Import conversational text annotations

How to import annotations on conversational text data and sample import formats.

Open this Colab for an interactive tutorial on importing annotations on conversational data.

Supported annotations

To import annotations in Labelbox, you need to create an annotations payload. In this section, we provide this payload for every supported annotation type.

Labelbox supports two formats for the annotations payload:

  • Python annotation types (recommended)
  • NDJSON

Both are described below.

Entity (Message-based)

ner_annotation = lb_types.ObjectAnnotation(
    name="ner",
    value=lb_types.ConversationEntity(
        start=0,
        end=8,
        message_id="4" 
    )
)
ner_annotation = { 
    "name": "ner",
    "location": { 
      "start": 0, 
      "end": 8 
    },
    "messageId": "4" # this should match the message 
}

Classification: Free-form text (Message-based)

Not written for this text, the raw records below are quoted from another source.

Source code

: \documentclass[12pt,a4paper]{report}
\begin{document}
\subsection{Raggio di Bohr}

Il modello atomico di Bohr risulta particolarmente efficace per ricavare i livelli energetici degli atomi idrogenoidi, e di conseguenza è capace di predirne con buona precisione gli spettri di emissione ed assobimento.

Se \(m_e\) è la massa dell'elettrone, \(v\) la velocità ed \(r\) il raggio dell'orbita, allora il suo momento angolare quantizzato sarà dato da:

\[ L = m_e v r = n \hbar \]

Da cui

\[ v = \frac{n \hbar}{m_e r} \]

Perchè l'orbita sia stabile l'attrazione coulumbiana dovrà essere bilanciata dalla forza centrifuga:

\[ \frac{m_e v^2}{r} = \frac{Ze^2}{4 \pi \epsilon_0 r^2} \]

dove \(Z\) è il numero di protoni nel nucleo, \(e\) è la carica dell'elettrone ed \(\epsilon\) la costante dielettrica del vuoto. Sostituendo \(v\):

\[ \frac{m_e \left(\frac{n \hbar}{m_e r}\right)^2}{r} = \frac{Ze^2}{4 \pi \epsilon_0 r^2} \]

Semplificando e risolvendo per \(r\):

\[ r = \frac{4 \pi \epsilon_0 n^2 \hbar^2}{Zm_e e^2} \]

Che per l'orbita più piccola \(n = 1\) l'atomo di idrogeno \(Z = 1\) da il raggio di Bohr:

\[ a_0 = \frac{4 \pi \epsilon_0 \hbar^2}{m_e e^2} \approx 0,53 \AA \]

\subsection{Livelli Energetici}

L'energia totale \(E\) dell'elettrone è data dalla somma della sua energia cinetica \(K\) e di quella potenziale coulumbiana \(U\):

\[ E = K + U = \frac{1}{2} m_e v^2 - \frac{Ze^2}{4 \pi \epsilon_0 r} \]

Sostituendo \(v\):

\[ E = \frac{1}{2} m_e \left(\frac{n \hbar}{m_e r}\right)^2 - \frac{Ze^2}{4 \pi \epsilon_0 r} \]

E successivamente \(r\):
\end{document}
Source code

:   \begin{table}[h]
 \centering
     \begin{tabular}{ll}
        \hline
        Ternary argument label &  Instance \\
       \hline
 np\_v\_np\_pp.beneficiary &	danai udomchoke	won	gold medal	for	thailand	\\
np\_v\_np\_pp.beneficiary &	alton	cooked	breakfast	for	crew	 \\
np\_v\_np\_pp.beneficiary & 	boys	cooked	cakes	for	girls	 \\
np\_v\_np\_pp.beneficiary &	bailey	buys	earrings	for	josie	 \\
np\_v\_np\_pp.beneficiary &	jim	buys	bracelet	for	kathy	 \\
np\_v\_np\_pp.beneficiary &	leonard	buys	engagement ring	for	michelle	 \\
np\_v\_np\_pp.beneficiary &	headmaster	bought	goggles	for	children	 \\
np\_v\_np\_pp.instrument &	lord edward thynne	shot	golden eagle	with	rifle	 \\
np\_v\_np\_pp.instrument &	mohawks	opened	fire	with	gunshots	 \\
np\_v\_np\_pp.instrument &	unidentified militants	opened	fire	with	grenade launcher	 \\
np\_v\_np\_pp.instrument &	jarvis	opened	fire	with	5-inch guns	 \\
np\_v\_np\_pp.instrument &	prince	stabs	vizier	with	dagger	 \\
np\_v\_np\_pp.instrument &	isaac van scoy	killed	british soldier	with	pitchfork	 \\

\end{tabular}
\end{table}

text_annotation = lb_types.ClassificationAnnotation(
    name="text_convo",
    value=lb_types.Text(answer="the answer to the text questions right here"),
    message_id="0" # Remove argument if importing annotation as a global classification (not message-based)
)
text_annotation_ndjson = {
    "name": "text_convo",
    "answer": "the answer to the text questions right here",
    "messageId": "0" # Remove argument if importing annotation as a global classification (not message-based)
}

Classification: Checklist (Multi-choice, Message-based)

checklist_annotation= lb_types.ClassificationAnnotation(
  name="checklist_convo", # must match your ontology feature"s name
  value=lb_types.Checklist(
      answer = [
        lb_types.ClassificationAnswer(
            name = "first_checklist_answer"
        ), 
        lb_types.ClassificationAnswer(
            name = "second_checklist_answer"
        )
      ]
    ),
  message_id="2" # Remove argument if importing annotation as a global classification (not message-based)
 )

checklist_annotation_ndjson = {
    "name": "checklist_convo",
    "answers": [
        {"name": "first_checklist_answer"},
        {"name": "second_checklist_answer"}
    ],
    "messageId": "2" # Remove argument if importing annotation as a global classification (not message-based)
}

Classification: Radio (Single-choice, Message-based)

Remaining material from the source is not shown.